(Saved entries)
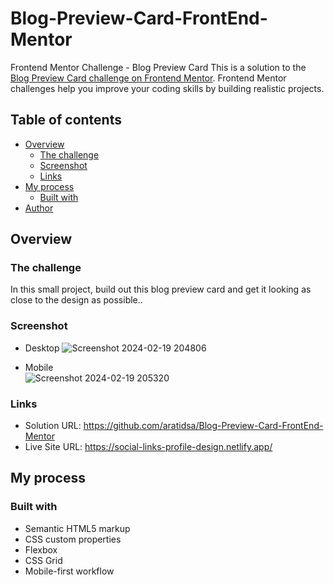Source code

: # Blog-Preview-Card-FrontEnd-Mentor
Frontend Mentor Challenge - Blog Preview Card
This is a solution to the [Blog Preview Card challenge on Frontend Mentor](https://www.frontendmentor.io/challenges/blog-preview-card-ckPaj01IcS). Frontend Mentor challenges help you improve your coding skills by building realistic projects.

## Table of contents

- [Overview](#overview)
  - [The challenge](#the-challenge)
  - [Screenshot](#screenshot)
  - [Links](#links)
- [My process](#my-process)
  - [Built with](#built-with)
- [Author](#author)

## Overview

### The challenge
In this small project, build out this blog preview card and get it looking as close to the design as possible.. 

### Screenshot
- Desktop
  ![Screenshot 2024-02-19 204806](https://github.com/aratidsa/Blog-Preview-Card-FrontEnd-Mentor/assets/128802362/b27aec10-a16d-4305-b799-e4bf1436343c)
  
- Mobile  
![Screenshot 2024-02-19 205320](https://github.com/aratidsa/Blog-Preview-Card-FrontEnd-Mentor/assets/128802362/ba050b8c-2ba2-4740-b89d-917451278fda)

### Links

- Solution URL: https://github.com/aratidsa/Blog-Preview-Card-FrontEnd-Mentor
- Live Site URL: https://social-links-profile-design.netlify.app/

## My process

### Built with

- Semantic HTML5 markup
- CSS custom properties
- Flexbox
- CSS Grid
- Mobile-first workflow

● **PROBLEM DESCRIPTION**:
For each line in the data that holds the word "design", copy the line.

● **RESPONSE TO THE EXERCISE**:
In this small project, build out this blog preview card and get it looking as close to the design as possible.. 
- Live Site URL: https://social-links-profile-design.netlify.app/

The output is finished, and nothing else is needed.